(Plain-text document sources)
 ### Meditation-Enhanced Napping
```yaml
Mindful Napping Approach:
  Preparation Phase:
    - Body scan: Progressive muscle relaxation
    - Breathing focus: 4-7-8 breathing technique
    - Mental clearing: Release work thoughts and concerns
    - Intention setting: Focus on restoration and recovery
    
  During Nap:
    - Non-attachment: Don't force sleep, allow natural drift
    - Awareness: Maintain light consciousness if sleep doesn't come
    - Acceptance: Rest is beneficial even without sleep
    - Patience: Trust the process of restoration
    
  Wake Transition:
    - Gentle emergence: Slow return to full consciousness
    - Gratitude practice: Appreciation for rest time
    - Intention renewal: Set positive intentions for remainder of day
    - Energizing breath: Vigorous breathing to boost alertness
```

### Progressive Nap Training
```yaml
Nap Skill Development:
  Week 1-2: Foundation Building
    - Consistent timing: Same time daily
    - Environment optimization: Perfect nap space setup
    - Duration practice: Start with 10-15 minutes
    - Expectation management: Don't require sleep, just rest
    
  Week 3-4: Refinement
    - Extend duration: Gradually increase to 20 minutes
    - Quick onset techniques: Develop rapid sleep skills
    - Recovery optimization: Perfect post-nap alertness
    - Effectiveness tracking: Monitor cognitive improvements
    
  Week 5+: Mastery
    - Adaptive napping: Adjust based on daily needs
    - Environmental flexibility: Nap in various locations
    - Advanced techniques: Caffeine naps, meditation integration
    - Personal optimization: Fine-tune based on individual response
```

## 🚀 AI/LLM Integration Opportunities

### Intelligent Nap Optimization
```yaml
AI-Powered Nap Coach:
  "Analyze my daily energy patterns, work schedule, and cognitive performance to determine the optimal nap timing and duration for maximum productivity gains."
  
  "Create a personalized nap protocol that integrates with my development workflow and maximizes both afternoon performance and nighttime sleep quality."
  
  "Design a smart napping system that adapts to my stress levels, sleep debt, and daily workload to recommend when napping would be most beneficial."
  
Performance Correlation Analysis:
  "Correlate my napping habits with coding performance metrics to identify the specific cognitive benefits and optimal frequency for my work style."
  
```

▶ **Task objective**:
Check each line of the entries for the string "restoration". Copy the lines that have it.

▶ **Solution for this task**:
    - Intention setting: Focus on restoration and recovery
    - Patience: Trust the process of restoration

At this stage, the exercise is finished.